Jonathan Hoenig feels that while people have a right to unionize, but sees that a lot of the problem comes from industries that force people to be in unions. He points out that every industry in which unions dominate has either not worked or is a disaster. He also argues that unions force higher wages, create unemployment, slow progress and make it a lot cheaper to do business overseas.
Jonas Max Ferris counters that the motion picture industry is full of unions and is arguably our best export. Wayne Rogers is a member of the Screen Actors Guild, and reminds us that Ronald Reagan wasn't just a SAG member but also the president of the union. He feels that rational unions do a very good job, and that as with most things, if it's rational, it works. John Layfield agrees with Wayne, but says that there is no such thing as a rational union. He feels that they have ruined big business due to rising costs from union benefits.
Question: "With all the increases in real estate, is now a good time to invest in the Vanguard REIT Index (VGSIX)?"
Jonas feels that the Vanguard REIT Index is a good way to buy REITs, but since the dividend yield is at an historic low, now is not the time to be in REITs. However, he says that when you do buy, VGSIX is a good play.
Jonathan says he wouldn't short REITs, but he thinks that they are closer to the top half than the bottom half of the move.
Question: "I wanted to get your opinion on Yahoo! (YHOO) and if you think the stock is a good long-term investment."

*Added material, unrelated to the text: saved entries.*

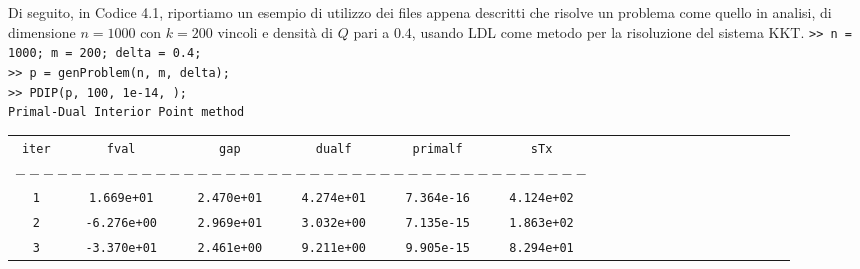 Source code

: Di seguito, in Codice 4.1, riportiamo un esempio di utilizzo dei files appena descritti che risolve un problema come quello in analisi, di dimensione $n=1000$ con $k=200$ vincoli e densità di $Q$ pari a $0.4$, usando LDL come metodo per la risoluzione del sistema KKT.
\newpage
\noindent
\texttt{>> n = 1000; m = 200; delta = 0.4;}\\
\texttt{>> p = genProblem(n, m, delta);}\\
\texttt{>> PDIP(p, 100, 1e-14, );}\\
\noindent
\texttt{Primal-Dual Interior Point method}
\begin{table}[!h]
\begin{tabular}{ccccccllllllllllllll}
\texttt{iter}                                              & \texttt{fval}                                                                  & \texttt{gap}                                                                   & \texttt{dualf}                                                                 & \texttt{primalf}              & \texttt{sTx}                  &  &  &  &  &  &  &  &  &  &  &  &  &  &  \\
\multicolumn{6}{l}{$-----------------------------------------$}                                                                                                                                                                                                                                                                                                         &  &  &  &  &  &  &  &  &  &  &  &  &  &  \\
\texttt{1}                                                 & \texttt{1.669e+01}                                                             & \texttt{2.470e+01}                                                             & \texttt{4.274e+01}                                                             & \texttt{7.364e-16}            & \texttt{4.124e+02}            &  &  &  &  &  &  &  &  &  &  &  &  &  &  \\
\texttt{2}                                                 & \texttt{-6.276e+00}                                                            & \texttt{2.969e+01}                                                             & \texttt{3.032e+00}                                                             & \texttt{7.135e-15}            & \texttt{1.863e+02}            &  &  &  &  &  &  &  &  &  &  &  &  &  &  \\
\texttt{3}                                                 & \texttt{-3.370e+01}                                                            & \texttt{2.461e+00}                                                             & \texttt{9.211e+00}                                                             & \texttt{9.905e-15}            & \texttt{8.294e+01}            &  &  &  &  &  &  &  &  &  &  &  &  &  &  \\

\end{tabular}
\end{table}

Wayne thinks that Yahoo! is a good play because they have good content and good advertising. Jonas thinks it is too expensive and that it he sees better innovation happening at Google (GOOG).

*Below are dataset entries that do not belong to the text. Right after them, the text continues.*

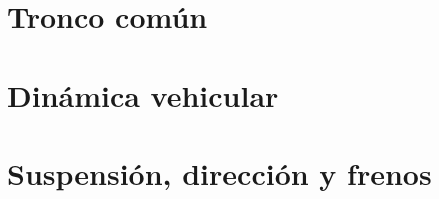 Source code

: \documentclass[11pt,a4paper,oneside,openany]{book}
\begin{document}
\frontmatter





\cleardoublepage
\tableofcontents
\cleardoublepage
\listoffigures
\cleardoublepage
\listoftables



\mainmatter

\part{Tronco común}








\part{Dinámica vehicular}









\part{Suspensión, dirección y frenos}








\end{document}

Best Bets: Stocks for Santa!
Our "Cashin' In" crew has some gifts for Santa; stocks to keep both you and Santa happy, wealthy and wise in the New Year.
Jonathan is giving: Sony (SNE)
Friday's close: $39.31
52-wk High: $41.81
52-wk Low: $31.80
(Jonathan owns share of SNE)
John is giving: American Express (AXP)
Friday's Close: $52.31
52-wk High: $59.50
52-wk Low: $46.59
Wayne is giving: Xerox (XRX)
Friday's close: $14.87
52-wk High: $17.16
52-wk Low: $12.40
(Wayne owns shares of XRX)
Cashin' In Challenge
If you think you can match wits with our Cashin' In crew, starting in just a couple of weeks, you're going to get your chance. Log on to www.foxnews.com/challenge. Coming soon, you'll be able to sign up for the 2006 ‘Cashin' In Challenge' powered by SmartMoney.com and go head-to-head with our experts.
Stock of the Year
Danielle Hughes picked the stock to own in 2006. Last year, Dani chose salesforce.com (CRM) as the Stock of the Year for 2005, which is up 99 percent year-to-date.

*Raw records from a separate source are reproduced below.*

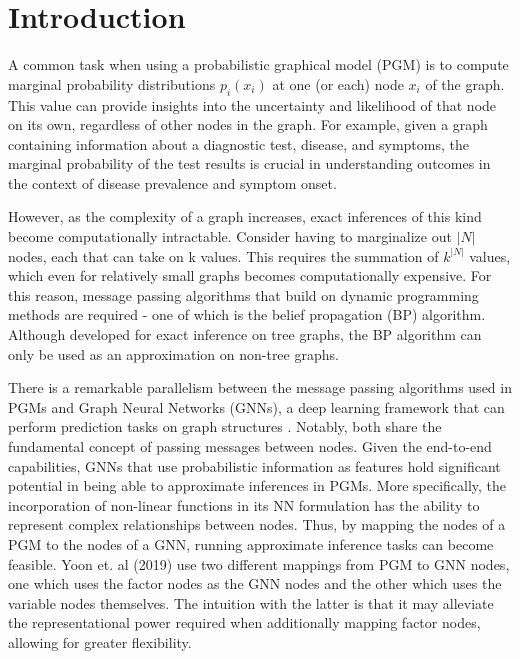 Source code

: \documentclass{article}
\begin{document}
\section{Introduction}

A common task when using a probabilistic graphical model (PGM) is to compute marginal probability distributions $p_i(x_i)$ at one (or each) node $x_i$ of the graph. This value can provide insights into the uncertainty and likelihood of that node on its own, regardless of other nodes in the graph. For example, given a graph containing information about a diagnostic test, disease, and symptoms, the marginal probability of the test results is crucial in understanding outcomes in the context of disease prevalence and symptom onset. 

However, as the complexity of a graph increases, exact inferences of this kind become computationally intractable. Consider having to marginalize out $|N|$ nodes, each that can take on k values. This requires the summation of $k^{|N|}$ values, which even for relatively small graphs becomes computationally expensive. For this reason, message passing algorithms that build on dynamic programming methods are required - one of which is the belief propagation (BP) algorithm. Although developed for exact inference on tree graphs, the BP algorithm can only be used as an approximation on non-tree graphs. 

There is a remarkable parallelism between the message passing algorithms used in PGMs and Graph Neural Networks (GNNs), a deep learning framework that can perform prediction tasks on graph structures \cite{gnn}. Notably, both share the fundamental concept of passing messages between nodes. Given the end-to-end capabilities, GNNs that use probabilistic information as features hold significant potential in being able to approximate inferences in PGMs. More specifically, the incorporation of non-linear functions in its NN formulation has the ability to represent complex relationships between nodes. Thus, by mapping the nodes of a PGM to the nodes of a GNN, running approximate inference tasks can become feasible. Yoon et. al (2019) use two different mappings from PGM to GNN nodes, one which uses the factor nodes as the GNN nodes and the other which uses the variable nodes themselves. The intuition with the latter is that it may alleviate the representational power required when additionally mapping factor nodes, allowing for greater flexibility. 
\end{document}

This year, Dani is picking Sirius Satellite Radio (SIRI).
Sirius Satellite Radio (SIRI)
Friday's close: $6.83
52-wk High: $8.48
52-wk Low: $4.42
She feels that satellite radio will be a big force this year. She believes that the stock will go up, in part, due to the signing of Howard Stern. She also points out that last month, Sirius said that a million people had signed up for its service. (She owns shares of Sirius.)
Jonas Max Ferris believes that Sirius can't bring on enough subscribers to balance the amount of money they have been spending.